I've done some machine learning in the past. I get how you tackle machine learning problems and the first thing that I would say that your proposed topic is not currently possible.

    "*Say you're trying to come up with an algorithm that decides whether articles in a data set are "fake news"
 (topical, I know).*"
Current AI cannot do this. This would take finding sources, pulling data out of those sources, cross referencing multiple sources, and recurring for those articles to a certain depth.

That's not a good facsimile for deciding sentencing. Sentencing is more like a linear regression classification. You have a history of previous cases where the defendant was found guilty. You then have a pile of factors that played into the judge's decision for sentencing. For example:

    * If they meant to do it
    * If they feel bad about doing it
    * If they did do it (Beyond a reasonable doubt)
    * If they have done it before
    * What severity this crime is 
    * ... etc
The judge then uses their experience in law and previous case law as well as statues to find a proper punishment. This is in the form of:

    * Time served
    * Fines
    * Privileges revoked
    * Community Service
This would then be fed into a classification engine. You leave all of the existing infrastructure in place (Judge, Jury, Lawers) and just use their decision as input into the sentencing.

Deciding the validity of claims is not within the scope of modern day machine learning (as of 2017). Classification engines are very much in the scope of machine learning of today.

I don't see how case factors could be biased. I don't see how historical cases (when stripped of all identifying information) could be biased. I don't see why a system like this would be bad.

All treatment of everyone would converge into a uniform handling of cases.
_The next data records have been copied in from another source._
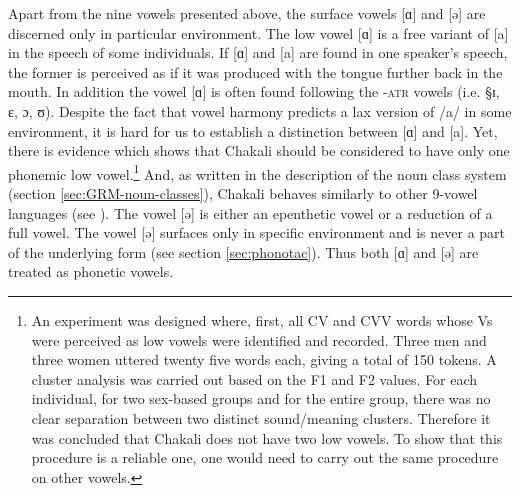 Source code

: Apart from the nine vowels presented above, the surface vowels  [ɑ] and [ə] are
discerned only in particular environment. The low vowel [ɑ] is a free variant
of
[a] in the speech of some individuals. If [ɑ] and [a] are found in one speaker's
speech, the former is perceived as if it was produced with the tongue further
back in the mouth. In addition the vowel [ɑ]  is often found  following the
\textsc{-atr} vowels (i.e. {\S ɪ, ɛ, ɔ, ʊ}). Despite the fact that vowel
harmony predicts a lax version of /a/ in some environment, it is hard for us to
establish a distinction between [ɑ] and  [a]. Yet, there
 is  evidence which shows that Chakali should be considered to have only one
phonemic low vowel.\footnote{An experiment  was designed where, first, all CV
and CVV words whose  Vs were perceived as low vowels were identified and
recorded.  Three
men and three women uttered twenty five words each, giving a total of 150
tokens. A cluster analysis was carried out based on the F1 and F2 values. For
each individual, for two sex-based groups and for the entire group, there was no
clear separation between two distinct sound/meaning clusters. Therefore it was
concluded that Chakali does not have two low vowels. To show that this procedure
is a reliable one, one would need to carry out the same procedure on other
vowels.} And, as  written in the description of the  noun class system
(section
\ref{sec:GRM-noun-classes}),  Chakali behaves similarly to other 9-vowel
languages (see \citet[41]{Casa03a}).   The vowel [ə] is
either an epenthetic vowel or a reduction of a
full vowel. The vowel [ə] surfaces only in specific environment and is never a
part of the underlying form (see  section \ref{sec:phonotac}). Thus  
both [ɑ] and   [ə] are treated as phonetic vowels.





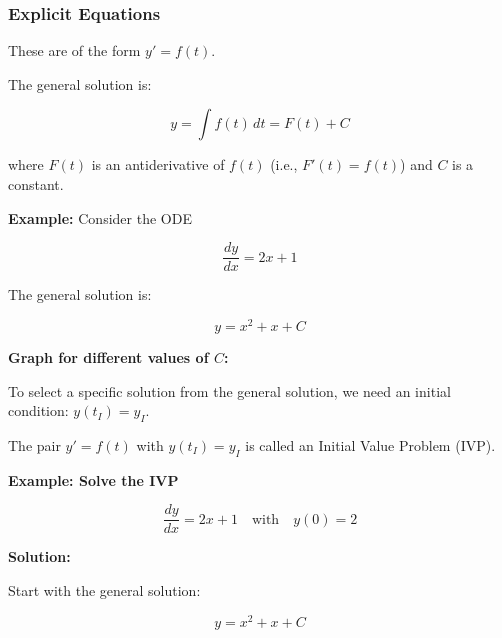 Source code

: \documentclass{article}
\begin{document}
\subsubsection*{Explicit Equations}

These are of the form \( y' = f(t) \).

The general solution is:

\[
y = \int f(t) \, dt = F(t) + C
\]

where \( F(t) \) is an antiderivative of \( f(t) \) (i.e., \( F'(t) = f(t) \)) and \( C \) is a constant.

\textbf{Example:} Consider the ODE

\[
\frac{dy}{dx} = 2x + 1
\]

The general solution is:

\[
y = x^2 + x + C
\]

\textbf{Graph for different values of \( C \):}

\begin{center}
\end{center}

To select a specific solution from the general solution, we need an initial condition: \( \boxed{y(t_I) = y_I} \).

The pair \( y' = f(t) \) with \( y(t_I) = y_I \) is called an Initial Value Problem (IVP).

\textbf{Example: Solve the IVP}

\[
\frac{dy}{dx} = 2x + 1 \quad \text{with} \quad y(0) = 2
\]

\textbf{Solution:}

Start with the general solution:

\[
y = x^2 + x + C
\]
\end{document}
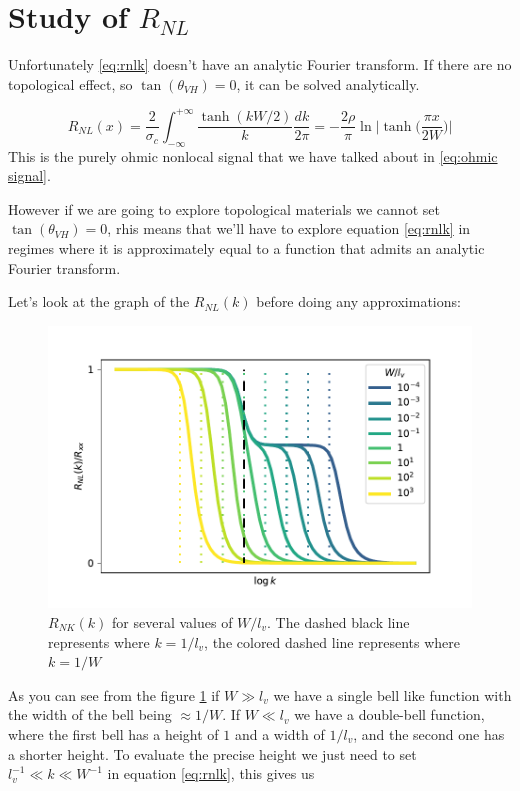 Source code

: \section{Study of $R_{NL}$}
Unfortunately \ref{eq:rnlk} doesn't have an analytic Fourier transform. If there are no topological effect, so $\tan (\theta_{VH})=0$, it can be solved analytically.

\begin{equation}
    R_{NL}(x)=\frac 2{\sigma_c}\int_{-\infty}^{+\infty}
    \frac{\tanh (kW/2)}k \frac {dk}{2\pi}=
    -\frac{2\rho}\pi\ln\bigg |\tanh \Big(\frac{\pi x}{2W}\Big)\bigg |
    \label{eq:ohmic signal2}
\end{equation}
This is the purely ohmic nonlocal signal that we have talked about in \ref{eq:ohmic signal}.

However if we are going to explore topological materials we cannot set $\tan (\theta_{VH})=0$, rhis means that we'll have to explore equation \ref{eq:rnlk} in regimes where it is approximately equal to a function that admits an analytic Fourier transform.

Let's look at the graph of the $R_{NL}(k)$ before doing any approximations:
\begin{figure}[h!]
    \centering
    \includegraphics[width=\linewidth]{Immagini/rnl/widths.pdf}
    \caption{$R_{NK}(k)$ for several values of $W/l_v$. The dashed black line represents where $k=1/l_v$, the colored dashed line represents where $k=1/W$}
    \label{fig:RNLk}
\end{figure}
As you can see from the figure \ref{fig:RNLk} if $W\gg l_v$ we have a single bell like function with the width of the bell being $\approx 1/W$. If $W\ll l_v$ we have a double-bell function, where the first bell has a height of $1$ and a width of $1/l_v$, and the second one has a shorter height. To evaluate the precise height we just need to set $l_v^{-1}\ll k \ll W^{-1}$ in equation \ref{eq:rnlk}, this gives us 



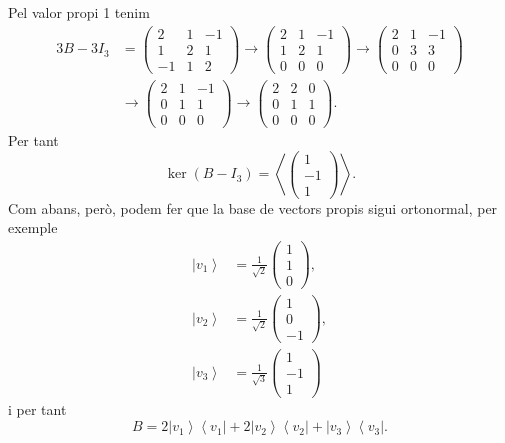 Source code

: \documentclass[12pt]{article}
\numberwithin{table}{section}
\numberwithin{figure}{section}
\numberwithin{equation}{section}
\newcommand{\ket}[1]{\left\lvert #1 \right\rangle}
\newcommand{\bra}[1]{\left\langle #1 \right\rvert}
\begin{document}
\begin{enumerate}[label=(\alph*), font=\bfseries \sffamily, wide, labelwidth=!, labelindent=0pt]
		Pel valor propi 1 tenim
		\begin{align*}
			3B - 3I_3 & = \begin{pmatrix}
				2 & 1 & -1 \\
				1 & 2 & 1 \\
				-1 & 1 & 2
			\end{pmatrix} \to 
			\begin{pmatrix}
				2&1&-1\\
				1&2&1\\
				0&0&0
			\end{pmatrix} \to
			\begin{pmatrix}
				2 & 1 & -1 \\
				0 & 3 & 3 \\
				0 & 0 & 0
			\end{pmatrix} \\
			& \to
			\begin{pmatrix}
				2 & 1 & -1 \\
				0 & 1 & 1 \\
				0 & 0 & 0
			\end{pmatrix} \to 
			\begin{pmatrix}
				2 & 2 & 0 \\
				0 & 1 & 1 \\
				0 & 0 & 0
			\end{pmatrix} .
		\end{align*}
		Per tant 
		\begin{equation*}
			\ker{(B - I_3)} = \left\langle \begin{pmatrix}
					1\\-1\\1
			\end{pmatrix} \right\rangle.
		\end{equation*}
		Com abans, però, podem fer que la base de vectors propis sigui ortonormal, per exemple
		\begin{align*}
			\ket{v_1} & = \frac{1}{\sqrt{2}}\begin{pmatrix}
				1\\1\\0
			\end{pmatrix}, \\
			\ket{v_2} & = \frac{1}{\sqrt{2}}\begin{pmatrix}
				1\\0\\-1
			\end{pmatrix}, \\
			\ket{v_3} & = \frac{1}{\sqrt{3}}\begin{pmatrix}
				1\\-1\\1
			\end{pmatrix}
		\end{align*}
		i per tant
		\begin{equation*}
			B = 2\ket{v_1}\bra{v_1} + 2\ket{v_2}\bra{v_2} + \ket{v_3}\bra{v_3}.
		\end{equation*}


\end{enumerate}
\end{document}
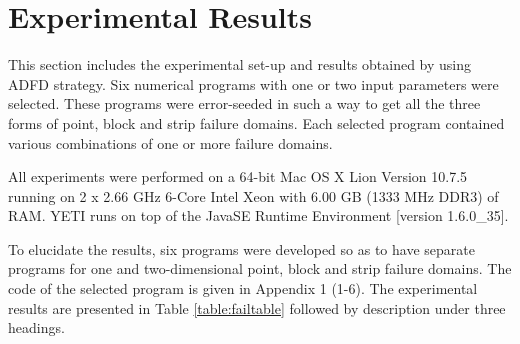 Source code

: \section{Experimental Results} \label{sec:experimentalResults}
This section includes the experimental set-up and results obtained by using ADFD strategy. Six numerical programs with one or two input parameters were selected. These programs were error-seeded in such a way to get all the three forms of point, block and strip failure domains. Each selected program contained various combinations of one or more failure domains. 

All experiments were performed on a 64-bit Mac OS X Lion Version 10.7.5 running on 2 x 2.66 GHz 6-Core Intel Xeon with 6.00 GB (1333 MHz DDR3) of RAM. YETI runs on top of the Java\texttrademark  SE Runtime Environment [version 1.6.0\_35]. 

To elucidate the results, six programs were developed so as to have separate programs for one and two-dimensional point, block and strip failure domains. The code of the selected program is given in Appendix 1 (1-6). The experimental results are presented in Table \ref{table:failtable} followed by description under three headings.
> That's not a good facsimile for deciding sentencing

Sure. I'm not saying my example is the smartest (although there are people trying to use ML to do this to be fair - http://www.fakenewschallenge.org/) and I was unaware of your experience with ML, so I was working under the assumption you had no experience with it and trying to pick a simple example (even if it's dumb) to explain how bias can sneak into models in general, rather than in the specific case of sentencing criminals.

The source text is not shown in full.